Last semester I was walking back to my dorm in Jonas. I had just become Editor-in-Chief, and was walking back from Howe reading the new issue, mostly checking for any potential errors. As I neared Jonas, a student pulled up beside me in his car and said, “You’re actually reading The Stute?”, and pulled away. This person’s identity is irrelevant, but he was an attendee of The Stute Freshman Weekend in 2013, ironically enough. As much as this may seem like an exaggeration or hyperbolic illustration of what I’m about to delve into, it happened as you read it above, and both jarred and angered me immensely.
The Stute has been a subject of student ridicule since my freshman year. The classic phrase uttered is, as this editorial’s title indicates, “Nobody reads The Stute.” In my sophomore and junior years to follow, not much changed in the way of students’ perception of The Stute, as a publication. Why?

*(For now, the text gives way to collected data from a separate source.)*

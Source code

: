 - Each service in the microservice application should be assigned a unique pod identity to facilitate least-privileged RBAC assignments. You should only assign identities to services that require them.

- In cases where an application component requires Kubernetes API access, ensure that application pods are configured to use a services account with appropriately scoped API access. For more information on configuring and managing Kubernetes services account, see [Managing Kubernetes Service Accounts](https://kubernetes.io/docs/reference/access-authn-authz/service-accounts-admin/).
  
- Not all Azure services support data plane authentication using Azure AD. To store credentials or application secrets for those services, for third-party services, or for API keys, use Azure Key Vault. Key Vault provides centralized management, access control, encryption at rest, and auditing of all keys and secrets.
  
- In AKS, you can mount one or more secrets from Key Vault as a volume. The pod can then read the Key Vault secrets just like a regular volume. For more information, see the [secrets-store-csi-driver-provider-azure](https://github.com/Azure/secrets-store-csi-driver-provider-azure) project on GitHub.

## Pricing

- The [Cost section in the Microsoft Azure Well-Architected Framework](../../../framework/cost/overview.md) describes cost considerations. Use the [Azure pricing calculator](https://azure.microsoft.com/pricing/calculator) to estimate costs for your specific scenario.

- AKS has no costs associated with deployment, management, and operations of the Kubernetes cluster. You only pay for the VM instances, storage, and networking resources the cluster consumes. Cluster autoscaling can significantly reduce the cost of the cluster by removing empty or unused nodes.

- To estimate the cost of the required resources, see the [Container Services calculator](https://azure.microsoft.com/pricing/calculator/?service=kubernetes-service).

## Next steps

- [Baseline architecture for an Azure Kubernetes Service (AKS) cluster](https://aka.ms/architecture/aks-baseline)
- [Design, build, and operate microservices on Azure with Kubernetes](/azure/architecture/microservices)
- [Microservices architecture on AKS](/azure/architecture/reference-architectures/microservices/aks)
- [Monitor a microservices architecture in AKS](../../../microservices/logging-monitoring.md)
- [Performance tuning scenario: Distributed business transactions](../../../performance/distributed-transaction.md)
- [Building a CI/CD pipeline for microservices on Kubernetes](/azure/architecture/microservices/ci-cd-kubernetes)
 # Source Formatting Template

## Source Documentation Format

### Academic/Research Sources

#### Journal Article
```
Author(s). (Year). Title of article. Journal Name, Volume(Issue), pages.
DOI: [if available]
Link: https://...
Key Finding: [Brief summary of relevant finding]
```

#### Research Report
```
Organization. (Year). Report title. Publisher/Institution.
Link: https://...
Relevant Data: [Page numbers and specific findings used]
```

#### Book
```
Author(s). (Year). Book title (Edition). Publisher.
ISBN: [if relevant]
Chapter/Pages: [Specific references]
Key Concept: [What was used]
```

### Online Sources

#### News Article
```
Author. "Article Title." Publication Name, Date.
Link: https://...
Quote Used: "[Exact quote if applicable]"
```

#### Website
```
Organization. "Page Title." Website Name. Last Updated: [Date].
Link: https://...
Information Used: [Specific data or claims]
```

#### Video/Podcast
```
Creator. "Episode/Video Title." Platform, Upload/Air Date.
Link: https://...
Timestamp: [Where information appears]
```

From a non-member’s perspective, The Stute is a kind of a “straw man,” in the sense that the publication—Stevens’ own newspaper—was cast aside and deemed unworthy of reading for the sake of mockery. In plain English, The Stute was a black sheep, ugly duckling, and punching bag all in one: an object of ridicule almost entirely regarded by the student body as the joke club with a red and grey bullseye on its back. As a new member of The Stute toward the end of my freshman year, I got upset by people saying, “The Stute? Dude, no one reads that.” Unfortunately, the anti-Stute sentiment is not entirely unfounded.
As many within The Stute know, I am quite vocal about how I feel about past iterations of The Stute, both in principle and print, sometimes to a fault. I do not revere traditions because they simply existed once upon a time, and I am almost always a proponent of change when it makes sense. With this preface, as a former weekly reporter for The Stute from late 2012–2013, I know that The Stute was not always a welcoming and inviting place. In fact, it was often a toxic place to work and learn, unless you were an established member—The Stute was an insider-centric club, and if you were not in the inner circle, you weren’t necessarily welcomed with open arms. Plus, The Stute‘s content and design were, more or less, decades old and unchanged.
To avoid crossing the threshold of what could be a propaganda piece for The Stute, I’ll just say that none of the aforementioned is true: all are welcome, content is increasingly original, and the design is completely overhauled. However, with the Class of 2018 and below (sophomores to seniors) the Stute stigma remains. With the Class of 2019, The Stute‘s image has shifted, and based on the amount of newspapers that are being read, responses to “Where the Duck?” submitted, and post-Club Fair surge of new members, I know that shift is beginning to permeate older students.
As time wanes on, new students will enter and current students will become alumni. As a club leader, member, or lurker, if you are unhappy with the current state of your organization, understand that you can change your club’s course. If there are problem members, but you cannot call for impeachment without causing more trouble than is worth, do the best you can within your limitations and wait for that problem to disappear from Stevens. Ignore blind haters, but listen to critics.
If people are saying, “Nobody reads The Stute,” there’s a problem. Fix it.